Playland: poems by John Keene. Number 3 in Volume Four of our limited-edition Summer Kitchen Chapbook Series, now available at summer’s end.
Cover image: antique quilting fabric, Pennsylvania. Series design by Ron Mohring.
Published: September 21, 2016 [49 copies]
$9.00 S O L D O U T
John Keene is the author of the novel Annotations (New Directions); the art-text collection Seismosis (1913 Press) with artist Christopher Stackhouse; the short fiction collection Counternarratives (New Directions), which has been named to “Best Fiction of 2015” lists by New York Magazine, Vanity Fair, LitHub, Flavorwire, and other publications; and the art-text collaboration with photographer Nicholas Muellner, GRIND (ITI Press). He has also published a translation of Brazilian author Hilda Hilst’s novel Letters from a Seducer (Nightboat Books / A Bolha Editora), and has exhibited his artwork in Brooklyn and Berlin.
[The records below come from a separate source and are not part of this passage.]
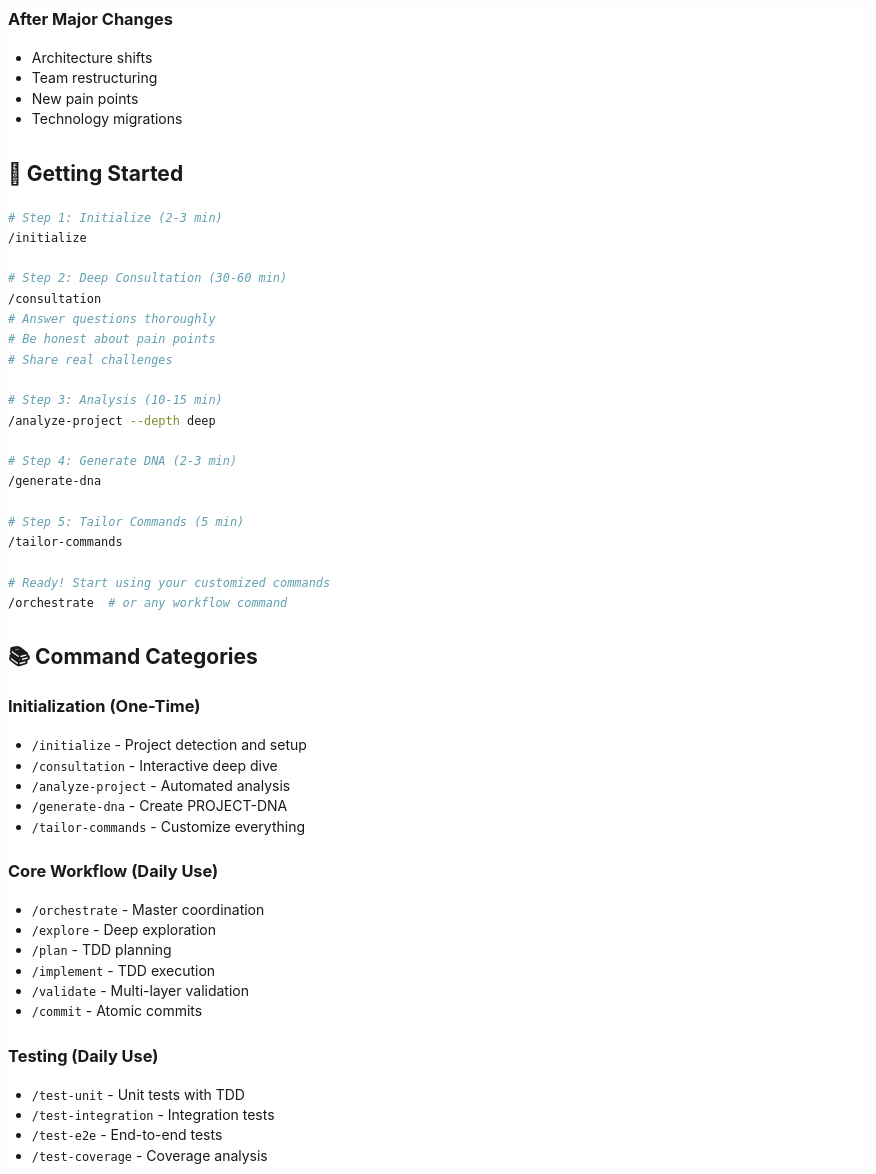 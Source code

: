 ### After Major Changes
- Architecture shifts
- Team restructuring  
- New pain points
- Technology migrations

## 🚦 Getting Started

```bash
# Step 1: Initialize (2-3 min)
/initialize

# Step 2: Deep Consultation (30-60 min)
/consultation
# Answer questions thoroughly
# Be honest about pain points
# Share real challenges

# Step 3: Analysis (10-15 min)
/analyze-project --depth deep

# Step 4: Generate DNA (2-3 min)
/generate-dna

# Step 5: Tailor Commands (5 min)
/tailor-commands

# Ready! Start using your customized commands
/orchestrate  # or any workflow command
```

## 📚 Command Categories

### Initialization (One-Time)
- `/initialize` - Project detection and setup
- `/consultation` - Interactive deep dive
- `/analyze-project` - Automated analysis
- `/generate-dna` - Create PROJECT-DNA
- `/tailor-commands` - Customize everything

### Core Workflow (Daily Use)
- `/orchestrate` - Master coordination
- `/explore` - Deep exploration
- `/plan` - TDD planning
- `/implement` - TDD execution
- `/validate` - Multi-layer validation
- `/commit` - Atomic commits

### Testing (Daily Use)
- `/test-unit` - Unit tests with TDD
- `/test-integration` - Integration tests
- `/test-e2e` - End-to-end tests
- `/test-coverage` - Coverage analysis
A longtime member of the Dark Room Writers Collective and a graduate fellow of Cave Canem, he currently serves on the board of the African Poetry Book Fund, and teaches in the departments of English and African American and African Studies, which he chairs, and also is a core faculty member in the MFA Program in Creative Writing, at Rutgers University-Newark.
for Phil Horvitz
If sorrow is a suit, its weight is incalculable. One day he’s gone
and you put it on. One day he’s gone and it sews itself inside you.
Mourning drapes your skin in its invisible fabric. Every memory
furs atop a prior memory. Your limbs, your features, your senses
extend themselves to accommodate the sadness. One morning
you wake and try to wear this new suit in the bathroom or the
bedroom, in the shower or at the front door, down the stairs of
the stoop to the walkway hovering before you, and you finally
realize you are carrying another body, his body, your former
body, your bodies together, in and on you, and this slows you, and
stills you, weighs more than two bodies or many bodies inside
your body, it’s like the bodies are breeding bodies, metastasizing
bodies, so much bone and vein and hair, and you touch the force,
the heat of the seething arteries, feel the sheer new tonnage mov-
ing and pressing in on you, grief’s scent like the first breath in a
foreign country, and you fear your entry but you’re already in.
You think of flight but woe offers no exit. You sing, you weep,
you dance but there’s no way out. Except one. Through your own
skin. This one, heavy with sweat, matted, half-shed and broken
by a delta of scars, smelling of something familiar, indiscernible
and animal, slick and smoldering like volcanic rock, as white as
ash, and death itself: take it. You take it. You take it off.